***** INPUT MATERIAL *****
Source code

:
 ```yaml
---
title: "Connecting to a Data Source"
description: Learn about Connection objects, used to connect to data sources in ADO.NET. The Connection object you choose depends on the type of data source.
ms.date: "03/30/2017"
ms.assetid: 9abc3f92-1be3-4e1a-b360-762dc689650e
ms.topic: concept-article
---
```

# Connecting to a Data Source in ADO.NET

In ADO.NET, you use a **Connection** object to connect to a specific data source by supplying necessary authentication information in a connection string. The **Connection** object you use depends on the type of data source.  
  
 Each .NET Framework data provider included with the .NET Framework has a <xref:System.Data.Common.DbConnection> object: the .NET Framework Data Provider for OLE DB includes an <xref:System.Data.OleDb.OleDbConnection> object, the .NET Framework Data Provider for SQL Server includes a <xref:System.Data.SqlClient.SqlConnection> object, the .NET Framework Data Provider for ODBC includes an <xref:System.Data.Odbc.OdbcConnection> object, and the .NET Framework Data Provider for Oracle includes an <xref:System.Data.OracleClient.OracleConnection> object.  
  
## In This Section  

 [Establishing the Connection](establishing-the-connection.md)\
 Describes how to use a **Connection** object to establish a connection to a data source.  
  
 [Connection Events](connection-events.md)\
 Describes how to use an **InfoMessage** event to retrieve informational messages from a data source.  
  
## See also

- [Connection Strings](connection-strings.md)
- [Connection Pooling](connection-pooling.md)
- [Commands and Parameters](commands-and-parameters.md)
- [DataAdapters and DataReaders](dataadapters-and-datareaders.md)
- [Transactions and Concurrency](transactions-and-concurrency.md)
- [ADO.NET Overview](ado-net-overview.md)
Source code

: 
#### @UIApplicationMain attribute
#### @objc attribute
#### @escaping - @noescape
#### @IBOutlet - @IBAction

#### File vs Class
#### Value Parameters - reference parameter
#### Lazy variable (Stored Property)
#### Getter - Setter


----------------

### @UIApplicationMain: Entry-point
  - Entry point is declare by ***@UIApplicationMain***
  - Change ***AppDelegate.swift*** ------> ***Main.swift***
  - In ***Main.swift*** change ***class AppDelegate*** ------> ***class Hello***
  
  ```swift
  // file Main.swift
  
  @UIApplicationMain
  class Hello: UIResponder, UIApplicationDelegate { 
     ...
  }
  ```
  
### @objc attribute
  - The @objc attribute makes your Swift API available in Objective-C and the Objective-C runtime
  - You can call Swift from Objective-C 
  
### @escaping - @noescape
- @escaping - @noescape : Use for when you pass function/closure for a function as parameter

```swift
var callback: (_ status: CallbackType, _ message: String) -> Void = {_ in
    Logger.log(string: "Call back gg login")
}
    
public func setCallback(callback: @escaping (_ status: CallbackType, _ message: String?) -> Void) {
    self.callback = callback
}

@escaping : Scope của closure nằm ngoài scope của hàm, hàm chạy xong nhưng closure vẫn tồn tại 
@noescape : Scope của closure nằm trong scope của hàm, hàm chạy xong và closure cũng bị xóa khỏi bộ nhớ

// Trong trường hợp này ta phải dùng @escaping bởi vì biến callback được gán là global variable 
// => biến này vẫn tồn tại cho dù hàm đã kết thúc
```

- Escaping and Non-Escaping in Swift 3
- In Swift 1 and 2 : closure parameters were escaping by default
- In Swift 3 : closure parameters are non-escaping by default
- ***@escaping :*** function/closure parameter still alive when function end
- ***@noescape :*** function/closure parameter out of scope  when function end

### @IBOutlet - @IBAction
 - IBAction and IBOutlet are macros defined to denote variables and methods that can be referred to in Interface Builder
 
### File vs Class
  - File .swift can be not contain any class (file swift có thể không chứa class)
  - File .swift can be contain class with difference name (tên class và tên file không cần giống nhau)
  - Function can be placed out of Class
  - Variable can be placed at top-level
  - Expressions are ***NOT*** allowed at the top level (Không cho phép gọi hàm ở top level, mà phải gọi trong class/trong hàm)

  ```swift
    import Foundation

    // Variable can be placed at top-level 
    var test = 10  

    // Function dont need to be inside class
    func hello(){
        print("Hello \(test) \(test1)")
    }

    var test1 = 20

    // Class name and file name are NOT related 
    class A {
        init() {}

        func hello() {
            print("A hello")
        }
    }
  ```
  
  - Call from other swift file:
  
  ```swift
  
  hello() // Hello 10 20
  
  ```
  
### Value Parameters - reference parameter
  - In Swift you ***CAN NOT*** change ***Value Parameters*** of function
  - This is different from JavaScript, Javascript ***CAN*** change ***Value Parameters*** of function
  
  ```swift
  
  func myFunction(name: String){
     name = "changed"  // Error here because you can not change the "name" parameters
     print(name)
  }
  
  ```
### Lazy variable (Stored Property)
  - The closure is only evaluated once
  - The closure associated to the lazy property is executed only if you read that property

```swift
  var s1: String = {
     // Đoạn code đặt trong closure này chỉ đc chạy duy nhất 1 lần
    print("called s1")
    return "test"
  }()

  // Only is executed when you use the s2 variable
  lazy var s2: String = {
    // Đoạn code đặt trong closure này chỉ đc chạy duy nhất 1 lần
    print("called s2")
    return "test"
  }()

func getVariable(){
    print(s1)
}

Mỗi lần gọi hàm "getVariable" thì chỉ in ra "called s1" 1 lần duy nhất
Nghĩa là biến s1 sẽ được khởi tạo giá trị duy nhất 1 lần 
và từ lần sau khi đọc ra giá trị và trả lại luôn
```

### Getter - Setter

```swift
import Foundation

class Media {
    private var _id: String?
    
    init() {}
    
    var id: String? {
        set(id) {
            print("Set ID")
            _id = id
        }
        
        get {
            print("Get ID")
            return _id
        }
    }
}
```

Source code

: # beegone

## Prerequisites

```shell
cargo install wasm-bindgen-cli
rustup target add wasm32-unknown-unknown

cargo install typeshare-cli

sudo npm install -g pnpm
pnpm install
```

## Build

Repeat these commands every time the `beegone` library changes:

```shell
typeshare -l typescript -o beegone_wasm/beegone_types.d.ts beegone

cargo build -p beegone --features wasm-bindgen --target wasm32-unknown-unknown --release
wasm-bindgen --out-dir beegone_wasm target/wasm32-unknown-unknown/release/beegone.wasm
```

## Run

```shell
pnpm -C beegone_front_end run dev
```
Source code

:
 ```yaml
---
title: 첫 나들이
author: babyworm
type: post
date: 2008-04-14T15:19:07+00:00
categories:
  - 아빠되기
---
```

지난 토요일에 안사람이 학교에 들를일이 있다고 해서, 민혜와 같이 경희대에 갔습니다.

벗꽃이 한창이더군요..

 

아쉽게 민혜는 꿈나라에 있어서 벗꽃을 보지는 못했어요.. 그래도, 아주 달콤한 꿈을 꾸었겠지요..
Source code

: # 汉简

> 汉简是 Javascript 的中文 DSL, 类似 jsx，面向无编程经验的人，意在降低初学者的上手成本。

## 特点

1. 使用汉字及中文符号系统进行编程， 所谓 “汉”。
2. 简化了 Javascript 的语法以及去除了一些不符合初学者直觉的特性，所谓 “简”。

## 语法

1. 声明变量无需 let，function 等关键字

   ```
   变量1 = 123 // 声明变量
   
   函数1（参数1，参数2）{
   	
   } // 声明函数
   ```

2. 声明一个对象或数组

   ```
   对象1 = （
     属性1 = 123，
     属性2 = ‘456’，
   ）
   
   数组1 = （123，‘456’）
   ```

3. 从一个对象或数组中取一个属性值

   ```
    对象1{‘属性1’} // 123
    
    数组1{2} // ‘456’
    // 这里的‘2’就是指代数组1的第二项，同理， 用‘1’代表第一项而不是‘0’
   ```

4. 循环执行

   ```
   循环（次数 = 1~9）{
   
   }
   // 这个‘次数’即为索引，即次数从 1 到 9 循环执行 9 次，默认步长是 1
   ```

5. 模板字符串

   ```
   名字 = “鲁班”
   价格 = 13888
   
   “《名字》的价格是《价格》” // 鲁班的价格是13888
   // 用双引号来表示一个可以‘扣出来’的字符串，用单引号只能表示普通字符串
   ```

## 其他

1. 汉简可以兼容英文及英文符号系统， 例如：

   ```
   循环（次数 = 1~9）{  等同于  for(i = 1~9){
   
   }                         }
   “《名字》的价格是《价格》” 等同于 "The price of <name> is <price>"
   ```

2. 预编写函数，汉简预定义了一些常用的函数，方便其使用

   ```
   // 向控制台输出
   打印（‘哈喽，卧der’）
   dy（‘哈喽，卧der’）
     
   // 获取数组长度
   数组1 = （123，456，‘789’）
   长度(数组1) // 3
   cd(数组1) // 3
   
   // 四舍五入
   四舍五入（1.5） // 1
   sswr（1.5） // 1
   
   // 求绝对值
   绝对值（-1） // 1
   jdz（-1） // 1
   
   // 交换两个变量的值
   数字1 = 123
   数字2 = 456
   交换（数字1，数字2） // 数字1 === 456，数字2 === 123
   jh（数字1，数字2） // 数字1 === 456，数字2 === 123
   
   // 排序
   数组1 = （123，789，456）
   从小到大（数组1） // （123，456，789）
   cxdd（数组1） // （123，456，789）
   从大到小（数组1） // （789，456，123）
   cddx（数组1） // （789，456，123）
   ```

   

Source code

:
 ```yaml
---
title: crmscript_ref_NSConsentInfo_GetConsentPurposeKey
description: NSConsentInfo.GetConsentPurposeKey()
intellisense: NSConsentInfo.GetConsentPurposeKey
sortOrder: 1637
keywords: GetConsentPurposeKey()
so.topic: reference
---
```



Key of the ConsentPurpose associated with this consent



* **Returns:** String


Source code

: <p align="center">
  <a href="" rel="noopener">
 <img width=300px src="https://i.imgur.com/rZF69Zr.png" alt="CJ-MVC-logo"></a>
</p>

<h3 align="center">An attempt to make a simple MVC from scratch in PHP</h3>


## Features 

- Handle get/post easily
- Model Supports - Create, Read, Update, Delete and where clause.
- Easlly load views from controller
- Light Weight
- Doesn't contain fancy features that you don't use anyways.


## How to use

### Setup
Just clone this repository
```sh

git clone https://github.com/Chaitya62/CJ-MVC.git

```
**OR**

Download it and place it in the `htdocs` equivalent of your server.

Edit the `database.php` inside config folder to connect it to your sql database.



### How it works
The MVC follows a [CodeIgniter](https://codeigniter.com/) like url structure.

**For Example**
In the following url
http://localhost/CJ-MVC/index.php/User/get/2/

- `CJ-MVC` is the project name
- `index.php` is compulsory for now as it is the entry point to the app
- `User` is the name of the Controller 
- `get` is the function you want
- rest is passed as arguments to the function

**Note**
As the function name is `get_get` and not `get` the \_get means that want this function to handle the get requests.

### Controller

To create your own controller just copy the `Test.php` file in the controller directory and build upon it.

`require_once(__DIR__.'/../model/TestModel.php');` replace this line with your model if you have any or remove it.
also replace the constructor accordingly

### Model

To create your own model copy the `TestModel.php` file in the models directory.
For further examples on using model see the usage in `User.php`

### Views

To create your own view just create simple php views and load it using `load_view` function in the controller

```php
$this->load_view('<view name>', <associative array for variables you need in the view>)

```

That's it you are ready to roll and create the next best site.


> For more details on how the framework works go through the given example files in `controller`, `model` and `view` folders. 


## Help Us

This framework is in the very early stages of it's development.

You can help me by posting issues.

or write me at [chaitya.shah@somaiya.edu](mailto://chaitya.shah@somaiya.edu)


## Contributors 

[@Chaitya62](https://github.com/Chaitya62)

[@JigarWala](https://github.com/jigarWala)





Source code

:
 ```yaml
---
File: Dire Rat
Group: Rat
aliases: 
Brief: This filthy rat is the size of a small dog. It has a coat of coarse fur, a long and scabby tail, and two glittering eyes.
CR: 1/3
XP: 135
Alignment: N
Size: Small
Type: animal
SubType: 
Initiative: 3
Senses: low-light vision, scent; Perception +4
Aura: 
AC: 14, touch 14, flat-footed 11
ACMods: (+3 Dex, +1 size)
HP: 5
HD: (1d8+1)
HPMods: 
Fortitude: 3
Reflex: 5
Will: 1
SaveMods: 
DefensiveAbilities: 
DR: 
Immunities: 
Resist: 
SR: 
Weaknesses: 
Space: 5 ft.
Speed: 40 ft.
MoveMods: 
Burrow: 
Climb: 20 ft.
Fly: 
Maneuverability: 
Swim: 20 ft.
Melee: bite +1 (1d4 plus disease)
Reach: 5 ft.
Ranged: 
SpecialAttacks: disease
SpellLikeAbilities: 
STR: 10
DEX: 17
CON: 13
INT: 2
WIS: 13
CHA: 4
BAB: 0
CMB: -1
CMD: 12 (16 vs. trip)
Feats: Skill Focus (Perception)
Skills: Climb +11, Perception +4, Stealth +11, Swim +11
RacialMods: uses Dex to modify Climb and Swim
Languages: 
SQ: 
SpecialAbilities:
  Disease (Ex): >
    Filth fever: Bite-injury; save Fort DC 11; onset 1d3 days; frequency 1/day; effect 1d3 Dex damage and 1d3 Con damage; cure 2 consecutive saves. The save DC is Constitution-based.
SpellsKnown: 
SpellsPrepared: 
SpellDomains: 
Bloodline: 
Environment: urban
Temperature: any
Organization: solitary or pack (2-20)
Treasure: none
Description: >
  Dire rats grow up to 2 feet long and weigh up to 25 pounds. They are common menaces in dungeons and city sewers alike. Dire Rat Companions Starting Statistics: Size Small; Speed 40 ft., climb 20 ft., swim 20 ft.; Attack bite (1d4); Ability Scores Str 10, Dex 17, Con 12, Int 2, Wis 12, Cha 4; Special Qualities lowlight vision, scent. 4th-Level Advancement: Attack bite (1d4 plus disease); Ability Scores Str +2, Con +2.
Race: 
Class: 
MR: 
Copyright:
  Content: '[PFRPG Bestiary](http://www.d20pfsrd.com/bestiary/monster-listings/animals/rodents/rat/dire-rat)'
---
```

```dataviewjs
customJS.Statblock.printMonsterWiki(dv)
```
*****
**TASK TO COMPLETE:**
In the records, how many lines hold the word "target"? Answer with the number and no other words.

**SOLUTION TO THE EXERCISE:**
3